Die Bestrahlung des eigenen Blutes mit UV-Licht hat ihre Ursprünge in den 20er Jahren des letzten Jahrhunderts. Ab 1925 haben E. Becher und seine Mitarbeiter begonnen, Blut von Menschen außerhalb des Körpers zu bestrahlen und es dem Patienten anschließend über eine Vene zurückzuführen. Fast zur gleichen Zeit begann auch E.K. Knott in den USA mit der Bestrahlung des Blutes. Er behandelte 1928 als erster eine Patientin mit schwerer Lungenentzündung erfolgreich mit der UVB-Therapie.

Pflanzen können die Energie unmittelbar aus dem Sonnenlicht aufnehmen. Der Farbstoffträger der roten Blutkörperchen im menschlichen Blut benötigt jedoch ultraviolettes Licht einer ganz bestimmten Wellenlänge, um aktivierten Sauerstoff überhaupt bilden zu können. Damit wird eine photobiologische Sauerstoffanlagerung im Körper überhaupt erst ermöglicht.

Der hoch zivilisierte Mensch von heute wird durch die Belastung mit Umweltgiften, Reizüberflutung, Bewegungsarmut, Über- und Fehlernährung geschädigt. Durch überwiegenden Aufenthalt in geschlossenen Räumen kommt häufig ein Mangel an Sonnenlicht hinzu.

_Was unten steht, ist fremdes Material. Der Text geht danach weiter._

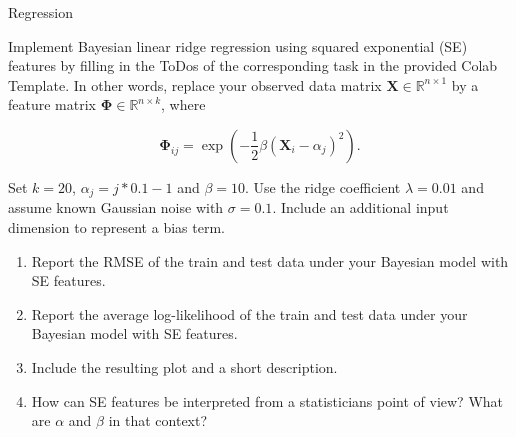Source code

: \documentclass[
	english,
        solution=true
	]{tudaexercise}
\begin{document}
\begin{task}[points=34]{Regression}
\begin{subtask}[points=10, title=Bayesian Linear Regression]
        \begin{solution}

        \end{solution}
    \end{subtask}

    \begin{subtask}[points=8, title=Squared Exponential Features]
        Implement Bayesian linear ridge regression using squared exponential (SE) features by filling in the ToDos of the corresponding task in the provided Colab Template.
        In other words, replace your observed data matrix $\mathbf{X} \in \mathbb{R}^{n \times 1}$ by a feature matrix $\bm{\Phi} \in \mathbb{R}^{n \times k}$, where

        \begin{equation*}
            \bm{\Phi}_{ij} = \exp \left( -\frac{1}{2} \beta (\mathbf{X}_i - \alpha_j)^2 \right).
        \end{equation*}

        Set $k = 20$, $\alpha_j = j * 0.1 - 1$ and $\beta = 10$. Use the ridge coefficient $\lambda = 0.01$ and assume known Gaussian noise with $\sigma = 0.1$.
        Include an additional input dimension to represent a bias term.

        \begin{enumerate}
            \item Report the RMSE of the train and test data under your Bayesian model with SE features. 
            \item Report the average log-likelihood of the train and test data under your Bayesian model with SE features. 
            \item Include the resulting plot and a short description. 
            \item How can SE features be interpreted from a statisticians point of view? What are $\alpha$ and $\beta$ in that context? 
        \end{enumerate}

        \begin{solution}

        \end{solution}
    \end{subtask}
\end{task}

\newpage
\end{document}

Bei der UV-Lichtbehandlung entstehen im Blut so genannte aktivierte Sauerstoffstufen, die eine stark biologische Wirkung haben und eine Vielzahl von Körperfunktionen sowie Stoffwechselvorgängen positiv beeinflussen. Die Behandlung kann zu einer Verbesserung der Sauerstoffaufnahme der Zellen, des Energiehaushaltes, der Durchblutung sowie des krankheitsbedingten Stoffwechsels führen.  Durch die möglichen positiven Nachwirkungen hat die Therapie evtl. einen sehr ausgeprägten Langzeiteffekt.

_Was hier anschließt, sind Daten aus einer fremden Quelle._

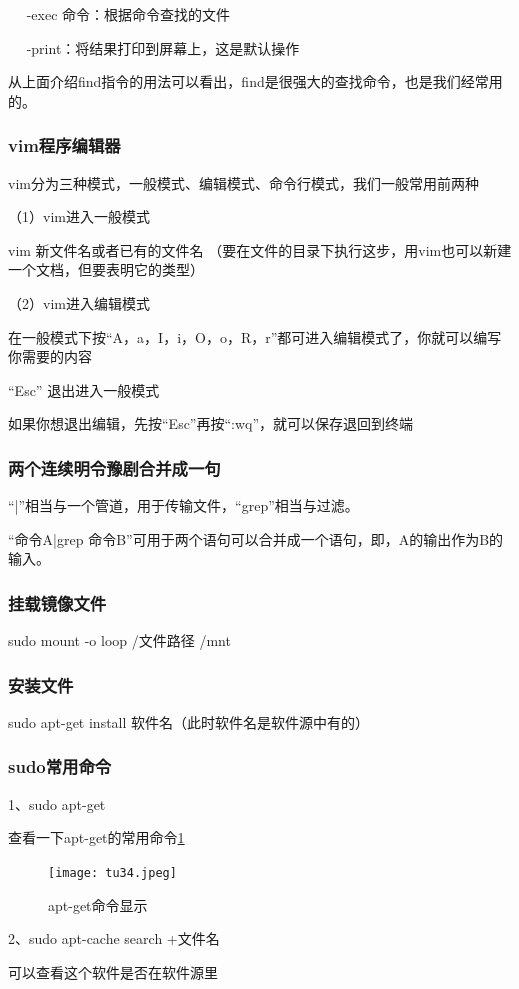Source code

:\documentclass{article}
\begin{document}
~~ -exec 命令：根据命令查找的文件

~~ -print：将结果打印到屏幕上，这是默认操作

从上面介绍find指令的用法可以看出，find是很强大的查找命令，也是我们经常用的。
\subsubsection{vim程序编辑器}
vim分为三种模式，一般模式、编辑模式、命令行模式，我们一般常用前两种

（1）vim进入一般模式

vim 新文件名或者已有的文件名  （要在文件的目录下执行这步，用vim也可以新建一个文档，但要表明它的类型）

（2）vim进入编辑模式

在一般模式下按“A，a，I，i，O，o，R，r”都可进入编辑模式了，你就可以编写你需要的内容

“Esc” 退出进入一般模式

如果你想退出编辑，先按“Esc”再按“:wq”，就可以保存退回到终端
\subsubsection{两个连续明令豫剧合并成一句}
“|”相当与一个管道，用于传输文件，“grep”相当与过滤。

“命令A|grep 命令B”可用于两个语句可以合并成一个语句，即，A的输出作为B的输入。

\subsubsection{挂载镜像文件}
sudo mount -o loop /文件路径 /mnt
\subsubsection{安装文件}
sudo apt-get install 软件名（此时软件名是软件源中有的）
\subsubsection{sudo常用命令}
1、sudo apt-get

查看一下apt-get的常用命令\ref{tu34}
\begin{figure}[!htb] %
\centering
\texttt{[image: tu34.jpeg]}
\caption{\small apt-get命令显示}
\label{tu34}
\end{figure} 

2、sudo apt-cache search +文件名

可以查看这个软件是否在软件源里
\end{document}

Mittels sterilem Einmalmaterial werden aus einer Armvene ca. 50ml Blut entnommen, durch das UVB-Gerät geleitet, belichtet und unmittelbar über die gleiche, noch liegende Infusionsnadel dem Körper zurückgegeben. Dieses behandelte Blut wirkt nun wie eine körpereigene Substanz auf die bestehenden Störungen ein. Es kann zu einer Stärkung des Immunsystems kommen. Häufig werden Steigerungen des Wohlbefindens sowie Verbesserungen des Konzentrations- und Denkvermögens erlebt.

Die UVB-Therapie kann eingesetzt werden bei:

  • peripheren arteriellen Verschlusskrankheiten
  • Hormonstörungen
  • Schmerzzuständen
  • Lebererkrankungen
  • Magen-Darm-Erkrankungen
  • Hauterkrankungen
  • Stoffwechselstörungen
  • Atemwegserkrankungen
  • Erschöpfungs- und Schwächezuständen
  • malignem Tumor
  • Diabetes mellitus
  • KHK
  • akutem Hörsturz und Tinnitus

Bitte beachten Sie:

Die hier aufgeführten Informationen dienen dazu, Ihnen diagnostische und therapeutische Möglichkeiten aufzuzeigen. Die genannten Effekte hängen von vielen Faktoren ab und können von Patient zu Patient variieren. Ein Erfolg der Behandlung kann nicht versprochen werden.